What you should do → Each line below from the one containing "## How we can help" through the one containing "2. House these" is to be given again exactly, and no line outside that span.
-------- Data for this exercise
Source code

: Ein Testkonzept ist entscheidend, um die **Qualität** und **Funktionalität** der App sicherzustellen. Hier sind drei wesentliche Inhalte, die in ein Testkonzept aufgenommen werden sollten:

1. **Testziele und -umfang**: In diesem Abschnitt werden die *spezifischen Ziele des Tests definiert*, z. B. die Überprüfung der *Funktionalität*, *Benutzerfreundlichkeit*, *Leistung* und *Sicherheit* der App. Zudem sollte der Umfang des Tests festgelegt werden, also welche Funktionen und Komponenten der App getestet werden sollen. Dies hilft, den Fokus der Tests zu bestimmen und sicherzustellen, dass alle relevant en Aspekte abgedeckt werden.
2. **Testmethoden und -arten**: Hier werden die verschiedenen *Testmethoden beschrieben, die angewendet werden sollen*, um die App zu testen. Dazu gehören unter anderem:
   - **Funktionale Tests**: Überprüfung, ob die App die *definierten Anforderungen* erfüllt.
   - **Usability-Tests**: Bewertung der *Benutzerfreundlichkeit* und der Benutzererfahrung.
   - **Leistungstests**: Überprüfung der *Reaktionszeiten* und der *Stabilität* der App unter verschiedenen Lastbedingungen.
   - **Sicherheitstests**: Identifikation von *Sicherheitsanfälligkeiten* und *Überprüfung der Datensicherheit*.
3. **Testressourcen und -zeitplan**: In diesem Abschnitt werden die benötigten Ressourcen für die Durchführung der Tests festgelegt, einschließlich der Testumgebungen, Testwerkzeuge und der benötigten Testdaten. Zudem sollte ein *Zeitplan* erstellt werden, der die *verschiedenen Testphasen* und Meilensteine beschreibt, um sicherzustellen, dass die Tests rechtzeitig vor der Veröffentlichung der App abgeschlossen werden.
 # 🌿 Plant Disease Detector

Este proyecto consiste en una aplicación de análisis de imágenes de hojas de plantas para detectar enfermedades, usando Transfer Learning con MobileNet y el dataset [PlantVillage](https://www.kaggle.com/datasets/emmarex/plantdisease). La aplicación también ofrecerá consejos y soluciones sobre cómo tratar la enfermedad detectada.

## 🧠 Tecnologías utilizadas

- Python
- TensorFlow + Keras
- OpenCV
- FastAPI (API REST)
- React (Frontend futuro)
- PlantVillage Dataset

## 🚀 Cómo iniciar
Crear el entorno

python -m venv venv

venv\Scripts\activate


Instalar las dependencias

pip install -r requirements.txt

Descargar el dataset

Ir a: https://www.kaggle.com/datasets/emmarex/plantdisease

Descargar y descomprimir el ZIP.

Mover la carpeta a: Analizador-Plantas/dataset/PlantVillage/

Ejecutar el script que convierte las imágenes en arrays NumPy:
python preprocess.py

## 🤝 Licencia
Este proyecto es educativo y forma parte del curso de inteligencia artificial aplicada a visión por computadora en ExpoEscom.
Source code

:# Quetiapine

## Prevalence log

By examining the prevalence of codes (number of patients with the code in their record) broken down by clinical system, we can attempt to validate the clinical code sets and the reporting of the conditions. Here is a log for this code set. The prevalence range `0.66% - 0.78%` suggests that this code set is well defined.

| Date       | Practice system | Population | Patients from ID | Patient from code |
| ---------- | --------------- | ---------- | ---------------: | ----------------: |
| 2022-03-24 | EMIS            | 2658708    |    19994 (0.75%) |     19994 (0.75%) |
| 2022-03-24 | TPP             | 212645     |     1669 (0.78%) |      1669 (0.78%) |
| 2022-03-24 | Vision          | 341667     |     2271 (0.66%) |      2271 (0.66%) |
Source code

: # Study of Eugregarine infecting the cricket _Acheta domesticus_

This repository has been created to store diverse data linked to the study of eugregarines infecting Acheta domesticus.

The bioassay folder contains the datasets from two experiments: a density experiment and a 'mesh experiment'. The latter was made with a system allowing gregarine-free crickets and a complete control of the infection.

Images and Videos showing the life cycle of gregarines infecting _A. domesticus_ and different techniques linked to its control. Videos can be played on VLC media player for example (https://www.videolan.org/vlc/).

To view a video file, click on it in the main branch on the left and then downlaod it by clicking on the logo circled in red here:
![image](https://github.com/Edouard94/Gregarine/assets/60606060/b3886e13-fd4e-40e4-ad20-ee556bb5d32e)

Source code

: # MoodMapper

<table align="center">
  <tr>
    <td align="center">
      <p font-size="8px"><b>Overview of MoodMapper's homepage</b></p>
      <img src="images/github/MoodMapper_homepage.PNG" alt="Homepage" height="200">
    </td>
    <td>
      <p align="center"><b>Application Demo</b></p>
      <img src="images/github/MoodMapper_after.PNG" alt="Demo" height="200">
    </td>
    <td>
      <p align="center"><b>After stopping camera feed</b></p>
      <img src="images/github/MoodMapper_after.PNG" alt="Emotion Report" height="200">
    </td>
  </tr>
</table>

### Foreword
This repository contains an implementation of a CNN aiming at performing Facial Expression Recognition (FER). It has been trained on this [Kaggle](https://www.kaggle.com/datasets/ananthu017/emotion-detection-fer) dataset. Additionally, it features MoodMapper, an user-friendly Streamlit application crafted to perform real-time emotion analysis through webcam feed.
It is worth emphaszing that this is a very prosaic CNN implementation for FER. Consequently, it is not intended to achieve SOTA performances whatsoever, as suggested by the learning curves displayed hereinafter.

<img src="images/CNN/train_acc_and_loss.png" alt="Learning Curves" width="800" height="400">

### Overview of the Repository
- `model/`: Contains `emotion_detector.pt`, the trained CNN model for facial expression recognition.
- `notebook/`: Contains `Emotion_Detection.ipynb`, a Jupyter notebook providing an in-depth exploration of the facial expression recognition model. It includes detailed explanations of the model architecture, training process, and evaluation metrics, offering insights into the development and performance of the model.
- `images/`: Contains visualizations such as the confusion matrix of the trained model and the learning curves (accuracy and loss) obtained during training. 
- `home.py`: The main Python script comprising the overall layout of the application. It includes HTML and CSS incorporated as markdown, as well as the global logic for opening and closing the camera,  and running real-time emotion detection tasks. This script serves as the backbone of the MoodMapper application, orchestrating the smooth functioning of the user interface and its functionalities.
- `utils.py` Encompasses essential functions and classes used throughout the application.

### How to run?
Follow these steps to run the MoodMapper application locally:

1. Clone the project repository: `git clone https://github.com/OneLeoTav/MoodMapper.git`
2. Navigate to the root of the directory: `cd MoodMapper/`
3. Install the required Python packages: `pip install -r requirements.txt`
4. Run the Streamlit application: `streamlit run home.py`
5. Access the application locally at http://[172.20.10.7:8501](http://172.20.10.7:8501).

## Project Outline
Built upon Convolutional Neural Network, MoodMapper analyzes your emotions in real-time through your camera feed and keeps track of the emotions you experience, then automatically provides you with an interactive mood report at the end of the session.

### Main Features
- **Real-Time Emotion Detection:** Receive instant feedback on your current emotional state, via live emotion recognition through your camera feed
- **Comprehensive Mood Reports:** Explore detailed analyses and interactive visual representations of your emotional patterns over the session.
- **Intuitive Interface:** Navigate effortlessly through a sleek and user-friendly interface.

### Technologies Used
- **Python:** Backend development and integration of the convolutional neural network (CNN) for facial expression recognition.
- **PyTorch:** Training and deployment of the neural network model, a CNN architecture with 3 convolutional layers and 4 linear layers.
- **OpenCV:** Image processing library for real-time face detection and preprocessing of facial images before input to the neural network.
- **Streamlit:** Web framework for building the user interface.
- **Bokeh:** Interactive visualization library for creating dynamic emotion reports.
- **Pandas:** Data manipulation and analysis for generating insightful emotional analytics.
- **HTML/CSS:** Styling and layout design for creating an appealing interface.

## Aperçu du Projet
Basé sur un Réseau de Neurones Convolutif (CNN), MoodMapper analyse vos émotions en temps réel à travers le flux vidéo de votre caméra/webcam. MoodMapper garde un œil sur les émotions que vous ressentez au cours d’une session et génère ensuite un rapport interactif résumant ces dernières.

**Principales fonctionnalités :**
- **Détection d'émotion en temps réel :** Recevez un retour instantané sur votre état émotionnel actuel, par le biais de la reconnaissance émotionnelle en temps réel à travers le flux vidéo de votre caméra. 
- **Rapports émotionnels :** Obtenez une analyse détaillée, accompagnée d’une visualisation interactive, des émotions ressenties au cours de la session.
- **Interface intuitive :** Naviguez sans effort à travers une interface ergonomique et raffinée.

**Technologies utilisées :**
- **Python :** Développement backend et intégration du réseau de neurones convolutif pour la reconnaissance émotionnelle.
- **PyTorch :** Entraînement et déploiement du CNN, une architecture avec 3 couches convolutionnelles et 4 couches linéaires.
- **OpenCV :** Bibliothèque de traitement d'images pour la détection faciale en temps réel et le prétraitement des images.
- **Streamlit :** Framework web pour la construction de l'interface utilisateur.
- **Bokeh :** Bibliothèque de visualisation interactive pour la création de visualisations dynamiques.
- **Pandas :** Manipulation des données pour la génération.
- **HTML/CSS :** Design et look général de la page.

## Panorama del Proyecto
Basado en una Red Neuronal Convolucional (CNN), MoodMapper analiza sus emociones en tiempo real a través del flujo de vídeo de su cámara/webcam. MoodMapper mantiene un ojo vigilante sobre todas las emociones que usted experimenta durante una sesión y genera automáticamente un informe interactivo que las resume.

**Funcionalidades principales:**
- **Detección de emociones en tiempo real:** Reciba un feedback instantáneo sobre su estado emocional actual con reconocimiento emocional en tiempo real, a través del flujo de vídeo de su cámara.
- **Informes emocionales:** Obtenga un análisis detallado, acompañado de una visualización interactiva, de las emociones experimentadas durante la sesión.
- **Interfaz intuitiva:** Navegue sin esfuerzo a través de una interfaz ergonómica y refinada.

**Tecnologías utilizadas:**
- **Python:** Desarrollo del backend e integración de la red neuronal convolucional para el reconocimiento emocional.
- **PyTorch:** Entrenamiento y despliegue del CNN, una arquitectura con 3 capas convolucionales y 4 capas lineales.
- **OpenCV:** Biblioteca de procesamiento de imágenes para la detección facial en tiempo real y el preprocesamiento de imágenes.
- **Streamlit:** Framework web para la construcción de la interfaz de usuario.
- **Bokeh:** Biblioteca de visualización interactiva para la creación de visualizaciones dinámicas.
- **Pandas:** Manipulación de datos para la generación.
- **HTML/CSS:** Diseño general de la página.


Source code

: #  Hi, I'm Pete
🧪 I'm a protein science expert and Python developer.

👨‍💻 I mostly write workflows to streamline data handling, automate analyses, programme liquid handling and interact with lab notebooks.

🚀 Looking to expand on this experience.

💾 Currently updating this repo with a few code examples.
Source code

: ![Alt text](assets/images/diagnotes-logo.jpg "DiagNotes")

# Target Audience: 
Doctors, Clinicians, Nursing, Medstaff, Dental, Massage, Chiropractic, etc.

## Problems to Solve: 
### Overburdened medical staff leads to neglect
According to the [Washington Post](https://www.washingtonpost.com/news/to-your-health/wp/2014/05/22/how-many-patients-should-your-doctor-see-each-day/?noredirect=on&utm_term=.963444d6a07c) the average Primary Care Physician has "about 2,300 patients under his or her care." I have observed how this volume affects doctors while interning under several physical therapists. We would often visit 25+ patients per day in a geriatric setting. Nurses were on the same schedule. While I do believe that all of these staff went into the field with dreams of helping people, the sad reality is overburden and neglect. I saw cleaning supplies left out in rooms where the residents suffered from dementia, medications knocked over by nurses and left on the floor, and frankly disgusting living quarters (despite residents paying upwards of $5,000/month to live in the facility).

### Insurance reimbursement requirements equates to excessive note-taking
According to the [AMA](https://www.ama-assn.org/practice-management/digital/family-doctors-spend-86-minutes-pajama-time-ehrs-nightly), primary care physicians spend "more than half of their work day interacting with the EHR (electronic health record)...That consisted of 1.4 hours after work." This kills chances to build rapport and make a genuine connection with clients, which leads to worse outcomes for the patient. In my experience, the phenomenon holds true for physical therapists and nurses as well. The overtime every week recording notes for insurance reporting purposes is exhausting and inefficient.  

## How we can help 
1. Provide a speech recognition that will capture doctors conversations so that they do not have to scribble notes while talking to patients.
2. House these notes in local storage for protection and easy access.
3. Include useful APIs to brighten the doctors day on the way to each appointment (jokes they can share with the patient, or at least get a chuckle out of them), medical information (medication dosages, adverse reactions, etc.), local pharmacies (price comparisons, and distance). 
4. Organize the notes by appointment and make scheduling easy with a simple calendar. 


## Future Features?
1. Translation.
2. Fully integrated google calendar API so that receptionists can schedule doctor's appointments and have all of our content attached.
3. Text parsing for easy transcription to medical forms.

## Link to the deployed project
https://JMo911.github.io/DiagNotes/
----------------
Expected output →
## How we can help 
1. Provide a speech recognition that will capture doctors conversations so that they do not have to scribble notes while talking to patients.
2. House these notes in local storage for protection and easy access.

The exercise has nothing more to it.